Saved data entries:
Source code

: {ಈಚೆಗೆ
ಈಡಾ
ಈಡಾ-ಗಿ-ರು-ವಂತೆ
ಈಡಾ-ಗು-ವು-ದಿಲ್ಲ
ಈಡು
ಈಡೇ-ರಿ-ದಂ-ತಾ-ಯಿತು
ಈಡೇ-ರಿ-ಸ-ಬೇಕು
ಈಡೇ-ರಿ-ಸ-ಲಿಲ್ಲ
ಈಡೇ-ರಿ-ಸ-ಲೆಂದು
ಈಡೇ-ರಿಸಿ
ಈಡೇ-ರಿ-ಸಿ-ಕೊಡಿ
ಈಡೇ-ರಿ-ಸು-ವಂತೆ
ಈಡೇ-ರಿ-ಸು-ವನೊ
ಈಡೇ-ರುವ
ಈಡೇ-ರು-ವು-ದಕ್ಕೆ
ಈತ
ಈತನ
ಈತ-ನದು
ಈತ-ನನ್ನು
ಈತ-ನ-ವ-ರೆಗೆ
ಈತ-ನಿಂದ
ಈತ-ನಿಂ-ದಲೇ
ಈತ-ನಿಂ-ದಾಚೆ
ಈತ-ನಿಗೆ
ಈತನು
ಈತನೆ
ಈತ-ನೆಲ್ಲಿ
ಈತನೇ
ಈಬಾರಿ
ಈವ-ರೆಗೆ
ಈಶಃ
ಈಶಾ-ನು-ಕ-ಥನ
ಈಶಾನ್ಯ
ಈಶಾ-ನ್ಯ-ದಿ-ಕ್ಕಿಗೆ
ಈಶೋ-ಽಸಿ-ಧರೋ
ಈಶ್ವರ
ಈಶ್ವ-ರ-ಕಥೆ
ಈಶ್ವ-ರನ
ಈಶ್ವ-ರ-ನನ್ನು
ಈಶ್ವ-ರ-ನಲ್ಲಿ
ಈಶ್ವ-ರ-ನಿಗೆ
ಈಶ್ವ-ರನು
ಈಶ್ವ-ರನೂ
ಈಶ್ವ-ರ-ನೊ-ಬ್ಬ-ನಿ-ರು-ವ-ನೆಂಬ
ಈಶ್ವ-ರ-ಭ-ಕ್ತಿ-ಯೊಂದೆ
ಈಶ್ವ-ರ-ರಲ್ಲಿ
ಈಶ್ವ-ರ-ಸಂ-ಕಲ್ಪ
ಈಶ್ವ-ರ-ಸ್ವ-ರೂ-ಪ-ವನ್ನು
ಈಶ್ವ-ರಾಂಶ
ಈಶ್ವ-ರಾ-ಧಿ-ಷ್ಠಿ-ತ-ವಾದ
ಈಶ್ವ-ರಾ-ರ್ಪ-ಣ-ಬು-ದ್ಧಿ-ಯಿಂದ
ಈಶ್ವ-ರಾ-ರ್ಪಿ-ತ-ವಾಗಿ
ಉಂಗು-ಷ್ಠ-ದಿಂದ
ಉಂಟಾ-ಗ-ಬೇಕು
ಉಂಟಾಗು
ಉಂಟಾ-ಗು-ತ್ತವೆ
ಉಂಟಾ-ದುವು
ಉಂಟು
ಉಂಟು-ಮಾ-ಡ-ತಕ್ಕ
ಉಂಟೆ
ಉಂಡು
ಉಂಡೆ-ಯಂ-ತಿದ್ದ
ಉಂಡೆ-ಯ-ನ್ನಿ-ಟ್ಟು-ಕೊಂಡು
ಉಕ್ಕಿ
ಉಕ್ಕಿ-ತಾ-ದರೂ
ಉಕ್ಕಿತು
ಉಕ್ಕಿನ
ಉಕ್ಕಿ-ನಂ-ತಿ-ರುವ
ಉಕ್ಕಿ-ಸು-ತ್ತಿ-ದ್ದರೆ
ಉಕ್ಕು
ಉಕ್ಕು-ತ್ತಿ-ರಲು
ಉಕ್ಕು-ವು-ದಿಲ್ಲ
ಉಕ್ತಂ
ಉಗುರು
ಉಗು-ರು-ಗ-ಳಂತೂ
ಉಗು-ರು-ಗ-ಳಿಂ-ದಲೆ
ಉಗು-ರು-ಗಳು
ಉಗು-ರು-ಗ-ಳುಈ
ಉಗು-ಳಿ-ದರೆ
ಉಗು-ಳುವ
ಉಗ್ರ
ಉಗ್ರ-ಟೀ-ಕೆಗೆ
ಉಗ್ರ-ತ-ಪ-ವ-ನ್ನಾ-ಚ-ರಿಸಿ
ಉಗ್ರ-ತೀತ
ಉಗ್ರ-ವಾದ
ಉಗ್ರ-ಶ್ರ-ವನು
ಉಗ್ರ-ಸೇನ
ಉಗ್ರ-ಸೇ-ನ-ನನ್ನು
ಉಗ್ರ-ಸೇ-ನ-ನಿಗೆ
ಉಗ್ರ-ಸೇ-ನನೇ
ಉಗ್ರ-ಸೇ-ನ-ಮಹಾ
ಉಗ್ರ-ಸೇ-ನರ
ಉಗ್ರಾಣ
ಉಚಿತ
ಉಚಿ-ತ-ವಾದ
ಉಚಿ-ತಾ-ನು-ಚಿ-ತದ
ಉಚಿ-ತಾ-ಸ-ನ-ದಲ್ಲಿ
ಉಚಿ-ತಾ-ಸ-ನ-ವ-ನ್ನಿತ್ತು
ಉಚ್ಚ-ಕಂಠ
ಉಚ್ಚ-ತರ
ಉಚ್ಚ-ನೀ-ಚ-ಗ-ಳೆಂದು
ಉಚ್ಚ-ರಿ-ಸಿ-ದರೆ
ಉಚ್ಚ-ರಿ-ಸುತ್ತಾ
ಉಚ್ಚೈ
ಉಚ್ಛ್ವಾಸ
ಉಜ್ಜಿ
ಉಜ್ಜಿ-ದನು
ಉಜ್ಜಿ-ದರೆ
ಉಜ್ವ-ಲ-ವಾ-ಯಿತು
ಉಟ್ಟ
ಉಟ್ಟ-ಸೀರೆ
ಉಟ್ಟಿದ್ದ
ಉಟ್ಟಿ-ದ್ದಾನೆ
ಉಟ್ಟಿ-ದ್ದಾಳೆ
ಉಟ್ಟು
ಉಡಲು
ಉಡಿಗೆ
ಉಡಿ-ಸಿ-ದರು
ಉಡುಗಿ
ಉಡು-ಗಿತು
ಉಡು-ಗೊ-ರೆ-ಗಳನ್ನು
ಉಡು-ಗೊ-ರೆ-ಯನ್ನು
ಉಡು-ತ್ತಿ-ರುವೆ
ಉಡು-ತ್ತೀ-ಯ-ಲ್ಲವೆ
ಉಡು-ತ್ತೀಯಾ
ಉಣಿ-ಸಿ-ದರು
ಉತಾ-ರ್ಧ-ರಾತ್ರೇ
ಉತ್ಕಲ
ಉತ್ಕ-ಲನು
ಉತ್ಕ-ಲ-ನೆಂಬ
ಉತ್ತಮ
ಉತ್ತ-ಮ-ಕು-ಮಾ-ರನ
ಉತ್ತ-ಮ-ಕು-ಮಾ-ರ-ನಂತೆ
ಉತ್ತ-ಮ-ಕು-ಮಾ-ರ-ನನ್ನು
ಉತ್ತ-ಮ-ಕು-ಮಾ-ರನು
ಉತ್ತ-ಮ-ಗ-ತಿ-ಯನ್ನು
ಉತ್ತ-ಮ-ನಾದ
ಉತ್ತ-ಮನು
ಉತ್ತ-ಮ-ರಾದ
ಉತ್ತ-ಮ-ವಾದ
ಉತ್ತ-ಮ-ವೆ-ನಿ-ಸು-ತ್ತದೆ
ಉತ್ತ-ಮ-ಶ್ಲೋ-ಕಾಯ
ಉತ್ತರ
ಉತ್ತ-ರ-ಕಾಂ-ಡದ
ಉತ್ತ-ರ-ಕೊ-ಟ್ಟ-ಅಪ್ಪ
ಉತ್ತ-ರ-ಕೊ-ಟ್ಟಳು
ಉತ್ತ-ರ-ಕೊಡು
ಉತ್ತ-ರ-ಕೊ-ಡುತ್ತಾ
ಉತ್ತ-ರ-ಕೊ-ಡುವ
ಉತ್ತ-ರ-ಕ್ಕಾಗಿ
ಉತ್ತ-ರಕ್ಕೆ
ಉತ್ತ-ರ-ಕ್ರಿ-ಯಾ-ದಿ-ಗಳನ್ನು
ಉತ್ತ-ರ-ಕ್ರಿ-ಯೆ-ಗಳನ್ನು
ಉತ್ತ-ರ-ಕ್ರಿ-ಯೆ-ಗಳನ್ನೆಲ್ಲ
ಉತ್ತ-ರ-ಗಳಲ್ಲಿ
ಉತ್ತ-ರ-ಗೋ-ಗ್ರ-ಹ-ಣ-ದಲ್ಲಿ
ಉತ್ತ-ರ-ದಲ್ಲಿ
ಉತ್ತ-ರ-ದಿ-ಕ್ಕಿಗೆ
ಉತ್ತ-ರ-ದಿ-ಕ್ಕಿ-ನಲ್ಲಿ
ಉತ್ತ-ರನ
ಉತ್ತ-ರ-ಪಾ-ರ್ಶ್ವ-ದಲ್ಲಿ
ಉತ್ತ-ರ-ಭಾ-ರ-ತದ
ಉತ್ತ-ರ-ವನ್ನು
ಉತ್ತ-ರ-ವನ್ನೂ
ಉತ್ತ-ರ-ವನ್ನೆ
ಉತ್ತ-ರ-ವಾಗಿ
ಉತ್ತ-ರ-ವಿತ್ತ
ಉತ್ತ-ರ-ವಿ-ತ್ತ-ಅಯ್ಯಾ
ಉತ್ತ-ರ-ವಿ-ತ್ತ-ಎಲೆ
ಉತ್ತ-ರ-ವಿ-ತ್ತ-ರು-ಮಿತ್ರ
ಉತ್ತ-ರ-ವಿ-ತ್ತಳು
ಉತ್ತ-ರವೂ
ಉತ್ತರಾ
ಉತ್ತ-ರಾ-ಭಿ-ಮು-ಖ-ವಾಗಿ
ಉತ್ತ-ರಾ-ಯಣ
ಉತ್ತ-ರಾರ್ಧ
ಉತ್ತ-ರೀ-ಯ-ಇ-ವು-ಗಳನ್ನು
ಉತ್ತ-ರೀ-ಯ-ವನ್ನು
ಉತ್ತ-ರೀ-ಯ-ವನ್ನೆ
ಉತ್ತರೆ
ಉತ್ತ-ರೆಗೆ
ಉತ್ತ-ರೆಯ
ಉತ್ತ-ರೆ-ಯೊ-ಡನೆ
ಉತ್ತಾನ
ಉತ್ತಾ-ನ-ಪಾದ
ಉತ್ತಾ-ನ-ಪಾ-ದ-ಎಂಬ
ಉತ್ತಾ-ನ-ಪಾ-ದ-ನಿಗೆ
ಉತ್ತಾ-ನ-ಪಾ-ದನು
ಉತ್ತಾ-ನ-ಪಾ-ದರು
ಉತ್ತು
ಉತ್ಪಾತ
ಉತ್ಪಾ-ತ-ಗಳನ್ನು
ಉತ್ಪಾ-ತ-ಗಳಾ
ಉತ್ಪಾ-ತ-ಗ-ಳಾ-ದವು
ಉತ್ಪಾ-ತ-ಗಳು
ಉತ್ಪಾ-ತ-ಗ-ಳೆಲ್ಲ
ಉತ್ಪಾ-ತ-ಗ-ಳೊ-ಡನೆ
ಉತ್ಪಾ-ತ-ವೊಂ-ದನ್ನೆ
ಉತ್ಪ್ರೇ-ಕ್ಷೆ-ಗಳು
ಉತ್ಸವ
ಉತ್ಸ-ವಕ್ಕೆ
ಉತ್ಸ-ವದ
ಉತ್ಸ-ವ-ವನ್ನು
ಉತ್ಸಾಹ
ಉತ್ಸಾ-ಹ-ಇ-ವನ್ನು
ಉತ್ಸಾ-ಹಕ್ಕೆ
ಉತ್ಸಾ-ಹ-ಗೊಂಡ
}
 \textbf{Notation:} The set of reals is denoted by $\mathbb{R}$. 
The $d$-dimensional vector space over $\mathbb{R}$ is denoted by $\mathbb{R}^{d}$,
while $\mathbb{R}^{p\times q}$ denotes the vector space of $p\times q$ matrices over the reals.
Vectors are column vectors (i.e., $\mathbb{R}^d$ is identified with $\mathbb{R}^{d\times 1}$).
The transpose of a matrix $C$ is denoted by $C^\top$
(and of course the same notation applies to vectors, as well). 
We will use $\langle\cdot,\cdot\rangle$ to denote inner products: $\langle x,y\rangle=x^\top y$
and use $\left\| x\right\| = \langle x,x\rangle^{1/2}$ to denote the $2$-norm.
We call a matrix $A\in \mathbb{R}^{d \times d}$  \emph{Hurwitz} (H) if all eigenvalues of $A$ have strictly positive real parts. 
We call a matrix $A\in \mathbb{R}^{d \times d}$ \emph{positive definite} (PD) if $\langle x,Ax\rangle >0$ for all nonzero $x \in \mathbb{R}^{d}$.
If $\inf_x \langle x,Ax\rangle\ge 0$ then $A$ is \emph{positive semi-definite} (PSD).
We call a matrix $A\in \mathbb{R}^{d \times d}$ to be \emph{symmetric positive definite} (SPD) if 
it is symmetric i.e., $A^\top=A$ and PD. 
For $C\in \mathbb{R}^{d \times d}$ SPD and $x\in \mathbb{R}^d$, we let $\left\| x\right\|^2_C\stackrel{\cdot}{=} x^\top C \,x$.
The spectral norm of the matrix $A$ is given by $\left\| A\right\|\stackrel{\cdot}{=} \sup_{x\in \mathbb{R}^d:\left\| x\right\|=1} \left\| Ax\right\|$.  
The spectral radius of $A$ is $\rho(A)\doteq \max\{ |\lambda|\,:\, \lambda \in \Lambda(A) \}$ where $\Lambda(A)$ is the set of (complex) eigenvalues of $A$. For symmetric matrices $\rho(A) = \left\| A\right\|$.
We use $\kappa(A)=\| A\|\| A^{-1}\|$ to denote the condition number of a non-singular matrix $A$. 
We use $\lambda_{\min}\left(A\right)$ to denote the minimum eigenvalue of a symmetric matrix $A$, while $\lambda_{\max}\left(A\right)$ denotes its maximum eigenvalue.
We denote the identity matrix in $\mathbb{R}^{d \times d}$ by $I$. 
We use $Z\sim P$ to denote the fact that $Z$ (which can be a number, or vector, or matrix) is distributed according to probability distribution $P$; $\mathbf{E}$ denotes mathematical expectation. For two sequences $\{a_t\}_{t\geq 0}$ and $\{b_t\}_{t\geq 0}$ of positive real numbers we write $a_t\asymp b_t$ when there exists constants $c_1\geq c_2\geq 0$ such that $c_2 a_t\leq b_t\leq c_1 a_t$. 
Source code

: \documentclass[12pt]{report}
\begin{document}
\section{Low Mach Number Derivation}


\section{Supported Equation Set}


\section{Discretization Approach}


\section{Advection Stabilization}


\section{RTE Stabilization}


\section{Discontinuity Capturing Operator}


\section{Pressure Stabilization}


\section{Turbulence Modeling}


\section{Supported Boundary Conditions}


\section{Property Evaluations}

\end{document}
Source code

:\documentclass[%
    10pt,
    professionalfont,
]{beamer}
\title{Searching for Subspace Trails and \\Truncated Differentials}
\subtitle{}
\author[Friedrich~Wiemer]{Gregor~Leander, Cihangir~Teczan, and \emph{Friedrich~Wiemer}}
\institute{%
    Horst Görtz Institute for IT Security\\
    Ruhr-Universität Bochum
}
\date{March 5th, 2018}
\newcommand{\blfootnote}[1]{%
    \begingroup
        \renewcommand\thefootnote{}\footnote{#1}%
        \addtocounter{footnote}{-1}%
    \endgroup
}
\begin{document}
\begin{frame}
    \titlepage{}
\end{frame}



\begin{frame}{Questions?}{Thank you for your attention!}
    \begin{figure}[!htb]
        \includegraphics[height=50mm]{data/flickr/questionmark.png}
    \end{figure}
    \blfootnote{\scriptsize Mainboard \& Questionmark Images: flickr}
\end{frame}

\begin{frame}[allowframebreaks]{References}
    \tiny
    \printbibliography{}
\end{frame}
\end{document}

* [WORK TO BE COMPLETED]: How many lines of these records include the word "section"? Only the number should be written.

* [COMPLETED EXERCISE]: 10